In construing the term "portion," which appears in each of the asserted independent claims, the District Court determined that the term means "a discrete part of the product." Following a bench trial, the District Court found that Watson's products, which are non-layered polymer matrix tablets made from a single guaifenesin formulation, do not have separate IR and SR portions, and therefore do not literally infringe the asserted claims of the '252 patent. The District Court also found no infringement under the doctrine of equivalents because Reckitt disclaimed products lacking two discrete structural portions during prosecution, and Watson's products lack two discrete structural portions.
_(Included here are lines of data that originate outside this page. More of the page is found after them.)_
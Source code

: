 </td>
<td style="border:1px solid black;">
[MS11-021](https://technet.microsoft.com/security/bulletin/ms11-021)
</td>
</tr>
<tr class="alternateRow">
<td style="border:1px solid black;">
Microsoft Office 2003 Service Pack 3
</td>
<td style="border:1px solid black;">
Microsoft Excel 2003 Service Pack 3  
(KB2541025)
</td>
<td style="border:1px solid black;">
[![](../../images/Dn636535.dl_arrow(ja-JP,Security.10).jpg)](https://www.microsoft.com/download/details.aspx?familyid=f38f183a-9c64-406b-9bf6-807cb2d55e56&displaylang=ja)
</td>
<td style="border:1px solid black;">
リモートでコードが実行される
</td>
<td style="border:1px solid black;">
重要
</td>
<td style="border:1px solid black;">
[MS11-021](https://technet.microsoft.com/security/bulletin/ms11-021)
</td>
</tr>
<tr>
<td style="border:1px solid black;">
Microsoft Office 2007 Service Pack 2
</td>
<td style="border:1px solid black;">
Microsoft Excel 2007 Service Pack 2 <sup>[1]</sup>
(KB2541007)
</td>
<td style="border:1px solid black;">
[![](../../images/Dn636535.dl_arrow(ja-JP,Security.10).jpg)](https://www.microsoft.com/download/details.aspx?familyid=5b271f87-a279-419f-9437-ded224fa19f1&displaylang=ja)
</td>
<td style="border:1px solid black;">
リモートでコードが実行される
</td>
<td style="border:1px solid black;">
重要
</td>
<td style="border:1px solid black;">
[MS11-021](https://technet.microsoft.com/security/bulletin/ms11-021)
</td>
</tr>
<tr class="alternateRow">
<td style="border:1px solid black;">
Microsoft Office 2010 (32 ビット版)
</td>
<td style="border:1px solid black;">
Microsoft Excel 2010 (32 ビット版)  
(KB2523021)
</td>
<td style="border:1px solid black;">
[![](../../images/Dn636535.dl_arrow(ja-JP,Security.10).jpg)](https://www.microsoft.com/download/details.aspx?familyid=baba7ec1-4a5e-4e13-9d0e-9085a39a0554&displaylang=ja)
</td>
In its opinion, the Federal Circuit noted that the prosecution history of the '252 patent was relevant to the parties' arguments on appeal. The Court pointed out that as originally filed, claims 1-11 were directed to a SR composition, claims 12-24 were limited to products with two portions, and claims 25-32 were directed to modified release tablets. In response to a rejection of claims 1-32 for obviousness, applicants cancelled the claims and added new claims 33-55, stating that the new claims were directed to "[a] modified release tablet having two portions," and adding that "the sustained release claims have been cancelled to facilitate prosecution." Applicants also distinguished the new claims over the cited prior art, stating that one reference "does not disclose a composition having both an immediate release portion . . . and a sustained release portion," and that the other reference, despite disclosing tablets with two separate portions, "specifically teaches away from employing any immediate realease portion."
On appeal, Reckitt argued that the District Court erred in construing "portion" and in finding no infringement either literally or under the doctrine of equivalents. In determining that the District Court did not err in construing the term "portion" to mean "a discrete part of the product," the Federal Circuit noted that:
The applicants disavowed claim coverage of sustained release tablets by cancelling original claims 1-11 and remarking to the examiner that "[o]riginal claims 1-11 were directed to a sustained release formulation . . . . [T]he sustained release claims have been cancelled to facilitate prosecution." The unmistakable effect of that disavowal, evident from the applicants' remarks distinguishing the prior art, was to limit the remaining claims to two-portion guaifenesin products [citations omitted].
The panel determined that "[t]he file history thus demonstrates a 'clear and unambiguous' prosecution disclaimer."
As for the District Court's finding of no infringement, the Federal Circuit stated that:
As the court correctly found, Watson's products do not infringe because they are non-layered, single-formulation polymer matrix tablets that do not contain the claimed "first portion" or "second portion." . . . The district court correctly concluded that Watson's products do not have two structural portions and that guaifenesin granules on the surface of Watson’s tablets do not constitute the claimed first portion of guaifenesin in an IR form.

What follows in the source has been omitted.